In our first experiment (Limanowski & Friston 2020 Cerebral Cortex), we used fMRI and DCM to investigate the neuronal mechanisms underlying the task-dependent weighting of visual vs proprioceptive information from the moving body, as described above. We found increased activity of visual and multisensory brain areas during the 'virtual hand' task and increased activity of proprioceptive brain areas during the 'real hand' task. DCM then showed that these activity changes were the result of selective, diametrical modulations of excitability of sensory (visual vs proprioceptive) brain areas (Figure 2). These results showed that endogenous attention can balance the excitability (i.e. cortical 'gain') of visual vs proprioceptive brain areas during action.
In a combined simulation and behavioural study (Limanowski & Friston 2020 Scientific Reports), we simulated a simple agent based on predictive coding formulations of active inference as situated within a free energy principle of brain function. The behaviour of our 'real' participants and the results of the computational simulations jointly confirmed that precision estimates of vision vs proprioception within the agent’s model of its body directly determined the degree to which each modality was used for driving goal-directed action (Figure 3). Thus, we established the hypothesized link between sensory precision weighting and behaviour.
Building upon the fMRI and simulation results, we next examined cortical oscillations with MEG while participants performed an analogous task (Limanowski, Litvak, & Friston 2020 bioRxiv). Crucially, the rich temporal structure of MEG data allowed us to use a neural mass model for DCM comprising three interconnected cell populations, which thus distinguished between ‘extrinsic’ (‘forward’ and ‘backward’) between-area connections, and ‘intrinsic’ connections. The latter connections model effects of self-inhibition, determining the input-output balance or ‘excitability’ of a given source, and are therefore usually associated with cortical gain control. We could thus, in our model comparison, test whether the condition-specific effects were best explained by changes in extrinsic (forward and/or backward between-region) and/or intrinsic (within-region) connectivity. Our MEG spectral results revealed that relative to the congruent movement conditions, occipital oscillatory power in the ‘beta’ range (12-30 Hz) was suppressed in the incongruent ‘virtual hand’ task but enhanced in incongruent ‘real hand’ task.
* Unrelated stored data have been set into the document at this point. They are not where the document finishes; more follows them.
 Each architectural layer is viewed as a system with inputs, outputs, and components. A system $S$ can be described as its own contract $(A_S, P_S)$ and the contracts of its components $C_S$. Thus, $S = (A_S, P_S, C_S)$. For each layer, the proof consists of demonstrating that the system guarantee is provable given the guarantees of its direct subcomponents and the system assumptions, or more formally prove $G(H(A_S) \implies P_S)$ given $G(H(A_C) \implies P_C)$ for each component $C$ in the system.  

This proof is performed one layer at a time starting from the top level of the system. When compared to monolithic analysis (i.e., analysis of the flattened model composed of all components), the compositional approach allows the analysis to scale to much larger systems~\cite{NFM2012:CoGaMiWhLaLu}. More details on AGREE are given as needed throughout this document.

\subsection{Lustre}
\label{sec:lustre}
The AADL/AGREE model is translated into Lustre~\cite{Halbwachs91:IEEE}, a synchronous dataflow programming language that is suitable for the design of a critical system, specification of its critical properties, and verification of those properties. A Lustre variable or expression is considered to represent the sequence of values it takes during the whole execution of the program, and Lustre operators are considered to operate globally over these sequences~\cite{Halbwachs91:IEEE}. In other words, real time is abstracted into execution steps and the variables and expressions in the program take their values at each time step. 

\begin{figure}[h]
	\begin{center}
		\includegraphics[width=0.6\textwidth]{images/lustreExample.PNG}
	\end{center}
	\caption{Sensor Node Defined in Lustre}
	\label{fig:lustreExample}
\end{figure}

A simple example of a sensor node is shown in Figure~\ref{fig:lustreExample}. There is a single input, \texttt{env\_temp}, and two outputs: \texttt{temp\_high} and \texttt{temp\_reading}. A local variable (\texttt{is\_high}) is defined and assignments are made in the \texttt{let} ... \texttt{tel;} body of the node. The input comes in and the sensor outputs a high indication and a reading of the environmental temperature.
Our DCM analysis identified diametrical changes in the cortical gain of visual areas as the most likely causes of these spectral differences; i.e. increased gain during the incongruent ‘virtual hand’ task and decreased gain during the incongruent ‘real hand’ task relative to movements without visuo-proprioceptive conflict (Figure 4). These results strongly support the hypothesis that visual (vs proprioceptive) bodily action information can be differently weighted depending on the prevalent cognitive-attentional set; i.e. for integration with the current action plan.
The implications of our experimental work for the understanding of minimal selfhood within the larger framework of active inference were further discussed in two theoretical papers (Limanowski & Friston 2018 Frontiers in Psychology, 2020 Philosophy and the Mind Sciences).